In a presentation hailed as “inspirational” at a recent Edinburgh publishing conference, self-published writer Linda Gillard described how going indie brought her commercial success…

Why I Went Indie

My talk was entitled Why I went indie – and why I’m staying indie… I told my heart-warming story: mid-list author dumped by publisher finds success and a salary in the welcoming arms of Amazon’s KDP.

Many authors have done this now, but few have done it my way. There are no rules in indie publishing, but the received wisdom is, you won’t succeed without a personal blog or Twitter. You need to write genre fiction, publish a series, or at least a sequel and you have to make your books free on a regular basis.

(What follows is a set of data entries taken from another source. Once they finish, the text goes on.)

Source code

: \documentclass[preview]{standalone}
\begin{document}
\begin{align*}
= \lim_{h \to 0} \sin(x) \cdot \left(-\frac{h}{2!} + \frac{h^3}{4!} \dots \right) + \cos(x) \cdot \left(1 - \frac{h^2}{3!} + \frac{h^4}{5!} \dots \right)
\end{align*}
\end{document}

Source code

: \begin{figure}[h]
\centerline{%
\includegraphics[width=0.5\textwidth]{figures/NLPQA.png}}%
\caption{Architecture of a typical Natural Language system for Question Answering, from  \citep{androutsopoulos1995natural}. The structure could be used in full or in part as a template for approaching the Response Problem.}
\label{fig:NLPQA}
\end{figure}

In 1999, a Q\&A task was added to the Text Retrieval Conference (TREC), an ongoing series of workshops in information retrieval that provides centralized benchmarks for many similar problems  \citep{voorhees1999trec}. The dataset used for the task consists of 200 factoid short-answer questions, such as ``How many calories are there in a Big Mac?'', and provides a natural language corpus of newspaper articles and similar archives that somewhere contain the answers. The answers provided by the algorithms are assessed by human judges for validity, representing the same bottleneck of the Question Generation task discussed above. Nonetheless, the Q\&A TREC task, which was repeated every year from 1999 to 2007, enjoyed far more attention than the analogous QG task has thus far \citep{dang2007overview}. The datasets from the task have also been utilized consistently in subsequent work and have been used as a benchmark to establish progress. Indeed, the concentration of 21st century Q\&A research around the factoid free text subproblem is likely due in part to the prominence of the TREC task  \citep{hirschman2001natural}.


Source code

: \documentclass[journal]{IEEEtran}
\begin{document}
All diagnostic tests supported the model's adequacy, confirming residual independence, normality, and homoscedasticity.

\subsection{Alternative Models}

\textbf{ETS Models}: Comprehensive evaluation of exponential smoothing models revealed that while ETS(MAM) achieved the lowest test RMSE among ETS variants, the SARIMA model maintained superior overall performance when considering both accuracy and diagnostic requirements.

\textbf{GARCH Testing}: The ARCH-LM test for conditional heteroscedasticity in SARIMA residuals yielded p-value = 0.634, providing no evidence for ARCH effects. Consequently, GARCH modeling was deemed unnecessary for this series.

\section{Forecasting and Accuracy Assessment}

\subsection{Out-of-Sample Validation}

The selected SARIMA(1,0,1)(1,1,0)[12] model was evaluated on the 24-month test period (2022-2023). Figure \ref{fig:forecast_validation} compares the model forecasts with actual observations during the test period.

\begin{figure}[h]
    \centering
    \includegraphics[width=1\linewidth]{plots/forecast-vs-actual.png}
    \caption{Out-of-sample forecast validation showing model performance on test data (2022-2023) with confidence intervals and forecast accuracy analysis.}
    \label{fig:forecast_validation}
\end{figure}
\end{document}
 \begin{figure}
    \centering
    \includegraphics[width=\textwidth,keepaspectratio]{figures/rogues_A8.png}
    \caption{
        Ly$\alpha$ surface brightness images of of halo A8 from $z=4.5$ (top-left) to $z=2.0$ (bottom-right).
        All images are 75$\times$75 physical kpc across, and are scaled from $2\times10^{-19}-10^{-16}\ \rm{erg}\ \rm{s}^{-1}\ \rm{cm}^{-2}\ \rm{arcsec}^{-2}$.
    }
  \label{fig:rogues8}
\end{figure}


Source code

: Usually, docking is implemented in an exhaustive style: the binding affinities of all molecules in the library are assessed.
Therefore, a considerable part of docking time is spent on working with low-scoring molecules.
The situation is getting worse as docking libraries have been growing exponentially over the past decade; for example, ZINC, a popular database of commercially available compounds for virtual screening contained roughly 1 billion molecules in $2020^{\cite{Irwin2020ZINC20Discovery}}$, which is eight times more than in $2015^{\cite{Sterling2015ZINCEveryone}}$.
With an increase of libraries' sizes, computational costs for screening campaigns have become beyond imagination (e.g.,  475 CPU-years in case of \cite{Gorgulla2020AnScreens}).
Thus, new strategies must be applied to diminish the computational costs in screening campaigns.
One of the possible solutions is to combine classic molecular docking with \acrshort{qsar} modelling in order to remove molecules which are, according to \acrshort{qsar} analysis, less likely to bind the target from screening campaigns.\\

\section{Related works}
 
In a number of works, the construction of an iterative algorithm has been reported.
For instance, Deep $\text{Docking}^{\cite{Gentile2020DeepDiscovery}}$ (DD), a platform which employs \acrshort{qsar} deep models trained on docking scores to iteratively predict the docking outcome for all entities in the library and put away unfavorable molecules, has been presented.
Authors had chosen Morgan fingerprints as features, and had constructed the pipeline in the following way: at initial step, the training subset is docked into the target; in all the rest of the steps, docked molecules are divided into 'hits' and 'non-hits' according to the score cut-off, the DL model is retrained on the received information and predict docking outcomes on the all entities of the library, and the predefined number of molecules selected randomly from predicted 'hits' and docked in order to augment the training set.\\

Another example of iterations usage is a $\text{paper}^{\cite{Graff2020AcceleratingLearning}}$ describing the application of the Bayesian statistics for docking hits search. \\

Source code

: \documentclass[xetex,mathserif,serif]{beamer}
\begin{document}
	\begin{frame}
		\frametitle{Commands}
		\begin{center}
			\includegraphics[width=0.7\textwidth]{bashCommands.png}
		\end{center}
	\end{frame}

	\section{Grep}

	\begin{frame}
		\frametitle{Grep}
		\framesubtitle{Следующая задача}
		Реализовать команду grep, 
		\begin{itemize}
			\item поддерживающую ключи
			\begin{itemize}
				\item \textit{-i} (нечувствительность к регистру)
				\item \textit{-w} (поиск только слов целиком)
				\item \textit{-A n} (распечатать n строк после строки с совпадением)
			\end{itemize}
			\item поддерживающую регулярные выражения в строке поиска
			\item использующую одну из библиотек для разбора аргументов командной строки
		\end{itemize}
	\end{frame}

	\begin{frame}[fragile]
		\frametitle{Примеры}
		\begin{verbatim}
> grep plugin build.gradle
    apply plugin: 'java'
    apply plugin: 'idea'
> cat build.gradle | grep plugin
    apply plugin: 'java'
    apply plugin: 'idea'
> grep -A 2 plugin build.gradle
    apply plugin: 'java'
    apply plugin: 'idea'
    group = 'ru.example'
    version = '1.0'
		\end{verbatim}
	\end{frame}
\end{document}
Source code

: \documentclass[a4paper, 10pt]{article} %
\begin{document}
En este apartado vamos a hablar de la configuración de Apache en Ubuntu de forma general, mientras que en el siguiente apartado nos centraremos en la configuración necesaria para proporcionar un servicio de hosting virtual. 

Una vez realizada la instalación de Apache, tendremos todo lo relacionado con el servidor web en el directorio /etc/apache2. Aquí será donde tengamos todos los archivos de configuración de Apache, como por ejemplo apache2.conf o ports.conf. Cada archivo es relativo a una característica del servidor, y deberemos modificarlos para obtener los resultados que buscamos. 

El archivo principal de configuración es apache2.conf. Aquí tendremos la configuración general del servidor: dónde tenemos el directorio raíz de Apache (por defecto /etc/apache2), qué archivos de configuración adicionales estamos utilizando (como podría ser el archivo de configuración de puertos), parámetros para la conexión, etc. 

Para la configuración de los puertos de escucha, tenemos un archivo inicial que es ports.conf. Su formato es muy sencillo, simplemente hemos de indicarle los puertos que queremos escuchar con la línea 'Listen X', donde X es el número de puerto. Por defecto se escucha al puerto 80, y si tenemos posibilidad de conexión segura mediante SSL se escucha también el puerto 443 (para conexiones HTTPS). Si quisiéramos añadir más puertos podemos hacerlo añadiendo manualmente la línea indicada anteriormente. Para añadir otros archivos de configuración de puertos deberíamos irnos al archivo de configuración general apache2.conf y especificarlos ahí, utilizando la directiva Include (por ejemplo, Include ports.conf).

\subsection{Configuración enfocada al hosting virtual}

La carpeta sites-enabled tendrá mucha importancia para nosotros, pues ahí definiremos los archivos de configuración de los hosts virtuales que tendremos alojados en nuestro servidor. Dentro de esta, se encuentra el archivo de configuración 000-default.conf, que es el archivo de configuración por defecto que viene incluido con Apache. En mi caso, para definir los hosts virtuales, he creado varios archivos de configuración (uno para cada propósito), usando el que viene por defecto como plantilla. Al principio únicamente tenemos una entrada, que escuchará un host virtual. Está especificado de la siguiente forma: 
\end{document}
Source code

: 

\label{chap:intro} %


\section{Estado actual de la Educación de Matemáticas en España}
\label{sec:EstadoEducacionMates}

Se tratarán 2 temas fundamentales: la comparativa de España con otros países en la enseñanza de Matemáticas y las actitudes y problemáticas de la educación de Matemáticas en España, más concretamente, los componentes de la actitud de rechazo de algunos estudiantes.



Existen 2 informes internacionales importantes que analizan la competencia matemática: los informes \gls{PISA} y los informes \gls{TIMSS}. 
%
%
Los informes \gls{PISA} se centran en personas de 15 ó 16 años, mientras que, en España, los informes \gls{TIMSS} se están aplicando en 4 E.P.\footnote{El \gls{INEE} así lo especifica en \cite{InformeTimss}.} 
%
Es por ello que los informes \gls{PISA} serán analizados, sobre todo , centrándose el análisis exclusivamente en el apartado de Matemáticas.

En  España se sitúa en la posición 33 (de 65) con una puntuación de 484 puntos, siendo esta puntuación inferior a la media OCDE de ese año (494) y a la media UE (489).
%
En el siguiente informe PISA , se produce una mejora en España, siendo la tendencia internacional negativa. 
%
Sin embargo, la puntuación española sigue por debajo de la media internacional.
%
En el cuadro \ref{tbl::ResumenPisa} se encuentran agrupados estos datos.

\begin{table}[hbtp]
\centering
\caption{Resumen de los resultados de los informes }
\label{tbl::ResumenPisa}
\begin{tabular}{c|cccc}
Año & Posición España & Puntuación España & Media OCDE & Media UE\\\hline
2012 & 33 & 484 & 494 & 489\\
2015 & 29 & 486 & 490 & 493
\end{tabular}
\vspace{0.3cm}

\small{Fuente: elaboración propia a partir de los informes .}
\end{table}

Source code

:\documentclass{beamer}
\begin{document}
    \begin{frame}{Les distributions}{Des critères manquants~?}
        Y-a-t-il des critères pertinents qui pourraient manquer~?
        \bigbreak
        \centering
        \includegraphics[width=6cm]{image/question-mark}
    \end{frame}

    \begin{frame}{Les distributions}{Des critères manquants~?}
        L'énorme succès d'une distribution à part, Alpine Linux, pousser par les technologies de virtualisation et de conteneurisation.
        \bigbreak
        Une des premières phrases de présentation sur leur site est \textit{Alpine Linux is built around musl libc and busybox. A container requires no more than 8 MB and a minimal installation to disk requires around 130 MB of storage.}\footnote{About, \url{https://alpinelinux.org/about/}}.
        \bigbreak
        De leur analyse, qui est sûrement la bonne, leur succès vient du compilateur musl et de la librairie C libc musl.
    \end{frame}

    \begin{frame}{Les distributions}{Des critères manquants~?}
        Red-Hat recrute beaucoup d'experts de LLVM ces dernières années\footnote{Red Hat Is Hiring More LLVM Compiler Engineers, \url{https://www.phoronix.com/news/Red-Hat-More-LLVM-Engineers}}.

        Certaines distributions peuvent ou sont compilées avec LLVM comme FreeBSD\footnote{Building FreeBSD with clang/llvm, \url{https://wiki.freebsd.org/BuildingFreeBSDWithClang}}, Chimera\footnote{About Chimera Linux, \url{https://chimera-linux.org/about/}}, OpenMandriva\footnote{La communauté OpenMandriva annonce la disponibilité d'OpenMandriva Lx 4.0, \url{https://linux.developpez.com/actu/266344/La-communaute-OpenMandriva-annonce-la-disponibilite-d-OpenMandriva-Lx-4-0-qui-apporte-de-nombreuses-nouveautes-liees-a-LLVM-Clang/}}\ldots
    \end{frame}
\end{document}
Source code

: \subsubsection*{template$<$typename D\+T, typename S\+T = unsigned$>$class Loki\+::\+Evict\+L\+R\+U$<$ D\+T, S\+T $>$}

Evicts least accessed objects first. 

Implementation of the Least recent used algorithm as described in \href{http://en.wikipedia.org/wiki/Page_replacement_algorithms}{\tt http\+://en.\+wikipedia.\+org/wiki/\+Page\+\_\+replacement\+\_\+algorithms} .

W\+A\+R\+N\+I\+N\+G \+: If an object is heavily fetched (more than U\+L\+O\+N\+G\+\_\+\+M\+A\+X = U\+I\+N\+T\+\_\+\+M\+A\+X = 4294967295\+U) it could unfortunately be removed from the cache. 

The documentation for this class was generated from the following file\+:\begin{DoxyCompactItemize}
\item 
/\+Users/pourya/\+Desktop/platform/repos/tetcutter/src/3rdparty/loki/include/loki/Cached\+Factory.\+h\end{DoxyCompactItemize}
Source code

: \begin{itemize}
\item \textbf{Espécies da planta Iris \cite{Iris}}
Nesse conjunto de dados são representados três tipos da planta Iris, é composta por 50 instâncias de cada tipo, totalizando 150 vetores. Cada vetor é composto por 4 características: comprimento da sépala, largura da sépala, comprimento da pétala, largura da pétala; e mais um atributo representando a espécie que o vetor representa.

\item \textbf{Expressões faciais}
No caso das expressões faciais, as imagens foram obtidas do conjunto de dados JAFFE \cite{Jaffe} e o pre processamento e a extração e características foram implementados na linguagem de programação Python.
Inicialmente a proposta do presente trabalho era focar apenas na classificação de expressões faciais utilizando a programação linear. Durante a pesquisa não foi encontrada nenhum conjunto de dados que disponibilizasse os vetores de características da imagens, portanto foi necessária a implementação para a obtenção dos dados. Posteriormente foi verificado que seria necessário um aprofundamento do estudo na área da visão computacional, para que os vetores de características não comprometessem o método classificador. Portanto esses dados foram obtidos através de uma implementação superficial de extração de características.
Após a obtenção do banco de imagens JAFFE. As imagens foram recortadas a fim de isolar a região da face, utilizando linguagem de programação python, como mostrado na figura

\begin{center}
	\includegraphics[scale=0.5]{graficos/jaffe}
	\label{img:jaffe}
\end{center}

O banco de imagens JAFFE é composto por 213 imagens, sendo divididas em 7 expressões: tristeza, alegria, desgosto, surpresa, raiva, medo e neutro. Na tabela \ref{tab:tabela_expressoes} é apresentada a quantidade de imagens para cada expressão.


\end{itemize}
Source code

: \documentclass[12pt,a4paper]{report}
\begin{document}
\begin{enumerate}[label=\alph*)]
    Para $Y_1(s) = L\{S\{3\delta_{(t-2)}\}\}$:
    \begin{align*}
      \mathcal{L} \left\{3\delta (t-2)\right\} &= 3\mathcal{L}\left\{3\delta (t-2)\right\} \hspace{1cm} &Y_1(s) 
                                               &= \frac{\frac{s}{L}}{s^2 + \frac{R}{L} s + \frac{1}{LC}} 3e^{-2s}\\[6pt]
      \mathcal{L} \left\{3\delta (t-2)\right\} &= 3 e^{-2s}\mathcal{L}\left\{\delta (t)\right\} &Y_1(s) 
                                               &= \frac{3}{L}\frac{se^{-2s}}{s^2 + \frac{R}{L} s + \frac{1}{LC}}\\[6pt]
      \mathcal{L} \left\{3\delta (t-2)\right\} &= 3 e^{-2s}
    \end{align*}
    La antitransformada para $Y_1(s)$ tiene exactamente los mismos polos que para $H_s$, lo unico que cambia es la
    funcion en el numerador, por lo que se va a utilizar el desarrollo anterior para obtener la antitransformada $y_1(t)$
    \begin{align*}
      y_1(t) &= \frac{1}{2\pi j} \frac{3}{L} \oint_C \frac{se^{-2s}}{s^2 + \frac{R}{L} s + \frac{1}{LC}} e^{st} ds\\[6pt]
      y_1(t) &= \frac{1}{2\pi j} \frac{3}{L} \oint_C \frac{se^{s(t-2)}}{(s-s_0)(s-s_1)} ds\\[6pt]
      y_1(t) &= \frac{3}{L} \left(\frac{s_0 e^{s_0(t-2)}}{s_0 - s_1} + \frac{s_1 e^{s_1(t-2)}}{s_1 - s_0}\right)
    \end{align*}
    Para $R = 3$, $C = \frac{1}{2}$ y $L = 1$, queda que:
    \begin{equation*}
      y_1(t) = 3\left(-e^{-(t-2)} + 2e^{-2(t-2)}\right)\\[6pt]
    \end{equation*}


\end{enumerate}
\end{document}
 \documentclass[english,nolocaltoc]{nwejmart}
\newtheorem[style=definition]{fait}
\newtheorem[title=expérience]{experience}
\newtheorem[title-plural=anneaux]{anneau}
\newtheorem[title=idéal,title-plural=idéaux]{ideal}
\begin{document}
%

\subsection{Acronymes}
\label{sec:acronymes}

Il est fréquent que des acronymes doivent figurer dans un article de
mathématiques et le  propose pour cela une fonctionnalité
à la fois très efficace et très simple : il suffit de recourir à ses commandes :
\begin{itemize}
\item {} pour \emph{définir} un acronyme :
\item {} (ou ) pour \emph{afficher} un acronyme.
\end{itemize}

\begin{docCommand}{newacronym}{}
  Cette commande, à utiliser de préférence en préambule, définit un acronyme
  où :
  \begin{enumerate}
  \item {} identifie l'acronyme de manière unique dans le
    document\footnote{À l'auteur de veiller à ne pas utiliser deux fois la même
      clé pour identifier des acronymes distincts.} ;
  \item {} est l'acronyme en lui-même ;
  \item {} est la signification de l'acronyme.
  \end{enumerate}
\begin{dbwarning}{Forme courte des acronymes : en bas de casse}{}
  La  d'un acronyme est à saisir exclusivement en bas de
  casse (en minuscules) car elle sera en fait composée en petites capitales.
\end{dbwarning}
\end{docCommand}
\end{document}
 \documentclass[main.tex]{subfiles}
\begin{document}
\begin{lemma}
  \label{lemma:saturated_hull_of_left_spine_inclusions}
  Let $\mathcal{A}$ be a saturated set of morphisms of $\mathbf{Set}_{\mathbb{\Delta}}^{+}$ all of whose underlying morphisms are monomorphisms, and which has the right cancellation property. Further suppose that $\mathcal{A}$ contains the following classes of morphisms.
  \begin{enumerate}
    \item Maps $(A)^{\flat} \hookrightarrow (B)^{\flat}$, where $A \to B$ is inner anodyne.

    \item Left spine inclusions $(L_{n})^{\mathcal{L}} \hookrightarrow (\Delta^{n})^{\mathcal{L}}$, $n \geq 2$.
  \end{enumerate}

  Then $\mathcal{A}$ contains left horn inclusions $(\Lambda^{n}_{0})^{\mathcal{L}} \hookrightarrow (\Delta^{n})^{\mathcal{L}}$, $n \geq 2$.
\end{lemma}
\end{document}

I didn’t do any of that. I had a website, a Facebook author page and a modest following. I write contemporary genre-busting fiction – notoriously hard to market. When my publisher dropped me, they cited ‘disappointing sales’, but there had been other problems. The fact that my books belonged to no clear genre and didn’t resemble each other had led to friction. I always knew that as an indie, I wasn’t going to be able to market a genre, I was going to have to market me. Me as an author of good stories.

Why I Focus on Writing

So instead of engaging in intensive social networking, I concentrated on writing new books, resurrecting my backlist, then getting them onto Kindle. I e-published four novels in less than a year and that made an impact. I blogged here about how I gradually built up a following, interacting with readers. I call it self-promotion by stealth. It’s slow, time-consuming, and you can’t distill it into a Tweet, but it’s much more effective.”